Listing files in a Directory using C

2020-02-24 c

Use the glibc scandir function from <dirent.h> to list all the files in a directory using the C programming language. The scandir function allows for sorting, comparing and filtering the names of files in the directory. There are default options to list alphabetically through the alphasort() glibc standard function. We’ll make an example in C that shows how to list all the files in a directory and give the name and type of each file in the directory.

Running the Example

To run the example we must specify the name of the directory to list. I will just specify the source directory from which the example was built to show how it works. This is a good use case since it shows both files and directories. The example is showing a number of regular files an directories in an autotools project. The name of the binary is called cdirlist and it takes an argument for the directory to list; we just give it . to list. For each file the program finds it will print the name of file, the record length and the type.

$ ./src/cdirlist .
NAME: test-driver RECORD LENGTH: 32 TYPE: regular
NAME: stamp-h1 RECORD LENGTH: 32 TYPE: regular
NAME: src RECORD LENGTH: 24 TYPE: directory
NAME: missing RECORD LENGTH: 32 TYPE: regular
NAME: install-sh RECORD LENGTH: 32 TYPE: regular
NAME: depcomp RECORD LENGTH: 32 TYPE: regular
NAME: configure.scan RECORD LENGTH: 40 TYPE: regular
NAME: configure.ac RECORD LENGTH: 32 TYPE: regular
NAME: configure RECORD LENGTH: 32 TYPE: regular
NAME: config.status RECORD LENGTH: 40 TYPE: regular
NAME: config.log RECORD LENGTH: 32 TYPE: regular
NAME: config.h.in RECORD LENGTH: 32 TYPE: regular
NAME: config.h RECORD LENGTH: 32 TYPE: regular
NAME: compile RECORD LENGTH: 32 TYPE: regular
NAME: cdirlist-1.0.tar.gz RECORD LENGTH: 40 TYPE: regular
NAME: autoscan.log RECORD LENGTH: 32 TYPE: regular
NAME: autom4te.cache RECORD LENGTH: 40 TYPE: directory
NAME: autogen.sh RECORD LENGTH: 32 TYPE: regular
NAME: aclocal.m4 RECORD LENGTH: 32 TYPE: regular
NAME: README RECORD LENGTH: 32 TYPE: regular
NAME: Makefile.in RECORD LENGTH: 32 TYPE: regular
NAME: Makefile.am RECORD LENGTH: 32 TYPE: regular
NAME: Makefile RECORD LENGTH: 32 TYPE: regular
NAME: .gitignore RECORD LENGTH: 32 TYPE: regular
NAME: .git RECORD LENGTH: 24 TYPE: directory
NAME: .. RECORD LENGTH: 24 TYPE: directory
NAME: . RECORD LENGTH: 24 TYPE: directory
$

The scandir function

To list files in a directory we will use the scandir function from dirent.h.

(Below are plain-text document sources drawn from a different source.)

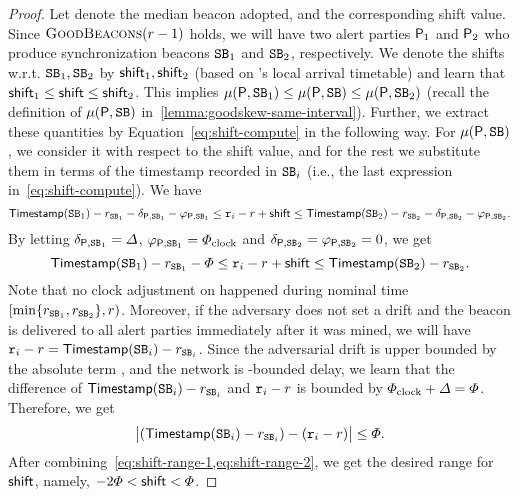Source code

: \begin{proof}
    Let \beacon denote the median beacon \party adopted, and \shift the corresponding shift value.
    Since $\textsc{GoodBeacons}(r - 1)$ holds, we will have two alert parties $\mathsf{P}_1$ and $\mathsf{P}_2$ who produce synchronization beacons $\mathtt{SB}_1$ and $\mathtt{SB}_2$, respectively.
    We denote the shifts w.r.t. $\mathtt{SB}_1, \mathtt{SB}_2$ by $\mathsf{shift}_1, \mathsf{shift}_2$ (based on \party's local arrival timetable) and learn that $\mathsf{shift}_1 \le \mathsf{shift} \le \mathsf{shift}_2$.
    This implies  $\mu(\mathsf{P}, \mathtt{SB}_1) \le \mu(\mathsf{P}, \mathtt{SB}) \le \mu(\mathsf{P}, \mathtt{SB}_2)$ (recall the definition of $\mu(\mathsf{P}, \mathtt{SB})$ in~\cref{lemma:goodskew-same-interval}).
    Further, we extract these quantities by Equation~\eqref{eq:shift-compute} in the following way.
    For $\mu(\mathsf{P}, \mathtt{SB})$, we consider it with respect to the shift value, and for the rest we substitute them in terms of the timestamp recorded in $\mathtt{SB}_i$ (i.e., the last expression in~\cref{eq:shift-compute}).
    We have
    \[ \mathsf{Timestamp}(\mathtt{SB}_1) - r_{\mathtt{SB}_1} - \delta_{\mathsf{P}, \mathtt{SB}_1} - \varphi_{\mathsf{P}, \mathtt{SB}_1} \le \mathtt{r}_i - r + \mathsf{shift} \le \mathsf{Timestamp}(\mathtt{SB}_2) - r_{\mathtt{SB}_2} - \delta_{\mathsf{P}, \mathtt{SB}_2} - \varphi_{\mathsf{P}, \mathtt{SB}_2}. \]
    By letting $\delta_{\mathsf{P}, \mathtt{SB}_1} = \varDelta$, $\varphi_{\mathsf{P}, \mathtt{SB}_1} = \varPhi_{\mathrm{clock}}$ and $\delta_{\mathsf{P}, \mathtt{SB}_2} = \varphi_{\mathsf{P}, \mathtt{SB}_2}  = 0$, we get
    \begin{equation} \label{eq:shift-range-1}
        \mathsf{Timestamp}(\mathtt{SB}_1) - r_{\mathtt{SB}_1} - \varPhi \le \mathtt{r}_i - r + \mathsf{shift} \le \mathsf{Timestamp}(\mathtt{SB}_2) - r_{\mathtt{SB}_2}.
    \end{equation}
    Note that no clock adjustment on \party happened during nominal time $[\min \{ r_{\mathtt{SB}_1}, r_{\mathtt{SB}_2}\}, r)$.
    Moreover, if the adversary does not set a drift and the beacon is delivered to all alert parties immediately after it was mined, we will have $\mathtt{r}_i - r = \mathsf{Timestamp}(\mathtt{SB}_i) - r_{\mathtt{SB}_i}$.
    Since the adversarial drift is upper bounded by the absolute term \maxdrift, and the network is \delay-bounded delay, we learn that the difference of $\mathsf{Timestamp}(\mathtt{SB}_i) - r_{\mathtt{SB}_i}$ and $\mathtt{r}_i - r$ is bounded by $\varPhi_{\mathrm{clock}} + \varDelta = \varPhi$.
    Therefore, we get
    \begin{equation} \label{eq:shift-range-2}
        \big| (\mathsf{Timestamp}(\mathtt{SB}_i) - r_{\mathtt{SB}_i}) - (\mathtt{r}_i - r) \big| \le \varPhi.
    \end{equation}
    After combining~\cref{eq:shift-range-1,eq:shift-range-2}, we get the desired range for $\mathsf{shift}$, namely, $-2\varPhi < \mathsf{shift} < \varPhi$.
\end{proof}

There is also a scandirat function that allows us to pass in a file descriptor instead of a directory name in a char*. See man 2 scandir for details. Here is the function signature for scandir.

int scandir(const char *dirp, struct dirent ***namelist,
            int (*filter)(const struct dirent *),
            int (*compar)(const struct dirent **, const struct dirent **));

The dirp is the directory to list. The namelist will be populated from all the files in the directory. The filter function is optional but will filter out files from namelist based on user specified criteria. The compar function will control how the file listing is done. The glibc library provides alphasort and versionsort for this. Again, see man 3 scandir for all the details.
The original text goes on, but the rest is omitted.